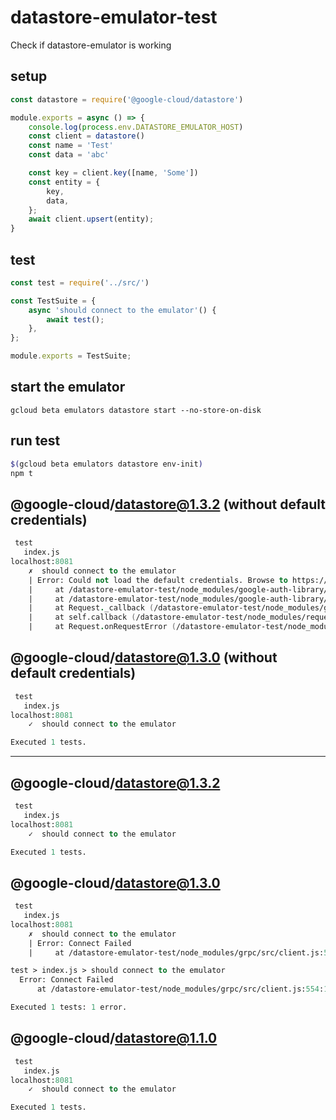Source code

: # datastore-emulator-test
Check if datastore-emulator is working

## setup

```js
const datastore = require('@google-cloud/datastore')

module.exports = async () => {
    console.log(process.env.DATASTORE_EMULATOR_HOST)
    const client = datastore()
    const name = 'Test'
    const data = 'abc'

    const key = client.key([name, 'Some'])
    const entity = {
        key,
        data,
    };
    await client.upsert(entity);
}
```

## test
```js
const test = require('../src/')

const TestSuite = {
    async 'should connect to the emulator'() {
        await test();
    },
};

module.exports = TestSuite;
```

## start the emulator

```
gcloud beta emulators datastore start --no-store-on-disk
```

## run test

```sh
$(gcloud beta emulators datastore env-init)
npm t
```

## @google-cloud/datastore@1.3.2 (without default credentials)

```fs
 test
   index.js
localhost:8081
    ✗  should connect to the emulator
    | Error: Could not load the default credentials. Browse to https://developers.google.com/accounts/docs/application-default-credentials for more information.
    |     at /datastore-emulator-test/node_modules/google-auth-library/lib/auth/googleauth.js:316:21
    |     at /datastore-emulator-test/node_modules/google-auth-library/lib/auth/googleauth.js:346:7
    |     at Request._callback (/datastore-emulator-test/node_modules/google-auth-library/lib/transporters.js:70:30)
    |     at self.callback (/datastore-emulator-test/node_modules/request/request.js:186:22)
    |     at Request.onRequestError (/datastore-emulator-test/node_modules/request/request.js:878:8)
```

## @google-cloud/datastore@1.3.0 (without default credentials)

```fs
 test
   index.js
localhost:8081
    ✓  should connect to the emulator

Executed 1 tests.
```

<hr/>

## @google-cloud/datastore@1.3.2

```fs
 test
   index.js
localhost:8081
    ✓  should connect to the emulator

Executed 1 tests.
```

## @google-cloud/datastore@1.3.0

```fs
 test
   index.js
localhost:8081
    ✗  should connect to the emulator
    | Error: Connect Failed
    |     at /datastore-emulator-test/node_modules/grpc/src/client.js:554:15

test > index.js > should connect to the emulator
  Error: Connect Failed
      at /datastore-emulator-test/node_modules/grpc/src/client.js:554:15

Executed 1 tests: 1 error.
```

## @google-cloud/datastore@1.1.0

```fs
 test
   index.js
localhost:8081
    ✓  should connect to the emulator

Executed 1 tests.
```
******
Check every line in the entries for the word "entity". State how many have it, with no other text.

2